Task to carry out = A word-for-word copy of the entries below is required.

Records to use =
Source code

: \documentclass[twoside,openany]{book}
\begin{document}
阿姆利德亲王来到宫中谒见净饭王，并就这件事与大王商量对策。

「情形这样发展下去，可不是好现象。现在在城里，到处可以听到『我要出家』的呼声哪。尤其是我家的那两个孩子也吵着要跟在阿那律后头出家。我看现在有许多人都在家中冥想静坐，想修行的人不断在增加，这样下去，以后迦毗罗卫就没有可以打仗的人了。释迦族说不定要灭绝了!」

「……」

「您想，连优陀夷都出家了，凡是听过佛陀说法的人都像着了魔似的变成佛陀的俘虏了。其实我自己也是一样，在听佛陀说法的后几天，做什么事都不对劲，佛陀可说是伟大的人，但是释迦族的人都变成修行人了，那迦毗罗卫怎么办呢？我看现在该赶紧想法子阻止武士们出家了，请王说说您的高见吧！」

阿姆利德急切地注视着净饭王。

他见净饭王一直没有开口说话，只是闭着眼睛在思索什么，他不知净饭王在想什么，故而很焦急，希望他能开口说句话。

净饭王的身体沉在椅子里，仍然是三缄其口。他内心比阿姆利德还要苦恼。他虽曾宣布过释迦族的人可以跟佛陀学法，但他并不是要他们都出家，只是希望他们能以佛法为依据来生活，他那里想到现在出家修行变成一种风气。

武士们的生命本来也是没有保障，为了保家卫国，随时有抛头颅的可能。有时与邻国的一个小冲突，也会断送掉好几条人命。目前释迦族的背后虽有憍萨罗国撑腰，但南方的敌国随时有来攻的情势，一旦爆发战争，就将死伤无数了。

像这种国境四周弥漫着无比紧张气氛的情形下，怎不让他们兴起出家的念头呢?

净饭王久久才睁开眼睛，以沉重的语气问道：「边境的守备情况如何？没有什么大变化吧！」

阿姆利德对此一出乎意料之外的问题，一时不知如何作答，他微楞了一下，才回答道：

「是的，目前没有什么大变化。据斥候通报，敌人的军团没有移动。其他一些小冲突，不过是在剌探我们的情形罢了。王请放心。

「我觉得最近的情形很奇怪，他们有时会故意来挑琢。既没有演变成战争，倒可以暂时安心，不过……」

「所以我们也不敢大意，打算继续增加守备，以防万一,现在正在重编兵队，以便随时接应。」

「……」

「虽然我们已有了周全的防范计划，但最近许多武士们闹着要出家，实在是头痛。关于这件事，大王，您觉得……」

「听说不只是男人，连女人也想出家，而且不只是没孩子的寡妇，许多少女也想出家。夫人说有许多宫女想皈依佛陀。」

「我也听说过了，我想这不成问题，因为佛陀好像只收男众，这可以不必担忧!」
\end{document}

Exercise solution =
Source code

: \documentclass[twoside,openany]{book}
\begin{document}
阿姆利德亲王来到宫中谒见净饭王，并就这件事与大王商量对策。

「情形这样发展下去，可不是好现象。现在在城里，到处可以听到『我要出家』的呼声哪。尤其是我家的那两个孩子也吵着要跟在阿那律后头出家。我看现在有许多人都在家中冥想静坐，想修行的人不断在增加，这样下去，以后迦毗罗卫就没有可以打仗的人了。释迦族说不定要灭绝了!」

「……」

「您想，连优陀夷都出家了，凡是听过佛陀说法的人都像着了魔似的变成佛陀的俘虏了。其实我自己也是一样，在听佛陀说法的后几天，做什么事都不对劲，佛陀可说是伟大的人，但是释迦族的人都变成修行人了，那迦毗罗卫怎么办呢？我看现在该赶紧想法子阻止武士们出家了，请王说说您的高见吧！」

阿姆利德急切地注视着净饭王。

他见净饭王一直没有开口说话，只是闭着眼睛在思索什么，他不知净饭王在想什么，故而很焦急，希望他能开口说句话。

净饭王的身体沉在椅子里，仍然是三缄其口。他内心比阿姆利德还要苦恼。他虽曾宣布过释迦族的人可以跟佛陀学法，但他并不是要他们都出家，只是希望他们能以佛法为依据来生活，他那里想到现在出家修行变成一种风气。

武士们的生命本来也是没有保障，为了保家卫国，随时有抛头颅的可能。有时与邻国的一个小冲突，也会断送掉好几条人命。目前释迦族的背后虽有憍萨罗国撑腰，但南方的敌国随时有来攻的情势，一旦爆发战争，就将死伤无数了。

像这种国境四周弥漫着无比紧张气氛的情形下，怎不让他们兴起出家的念头呢?

净饭王久久才睁开眼睛，以沉重的语气问道：「边境的守备情况如何？没有什么大变化吧！」

阿姆利德对此一出乎意料之外的问题，一时不知如何作答，他微楞了一下，才回答道：

「是的，目前没有什么大变化。据斥候通报，敌人的军团没有移动。其他一些小冲突，不过是在剌探我们的情形罢了。王请放心。

「我觉得最近的情形很奇怪，他们有时会故意来挑琢。既没有演变成战争，倒可以暂时安心，不过……」

「所以我们也不敢大意，打算继续增加守备，以防万一,现在正在重编兵队，以便随时接应。」

「……」

「虽然我们已有了周全的防范计划，但最近许多武士们闹着要出家，实在是头痛。关于这件事，大王，您觉得……」

「听说不只是男人，连女人也想出家，而且不只是没孩子的寡妇，许多少女也想出家。夫人说有许多宫女想皈依佛陀。」

「我也听说过了，我想这不成问题，因为佛陀好像只收男众，这可以不必担忧!」
\end{document}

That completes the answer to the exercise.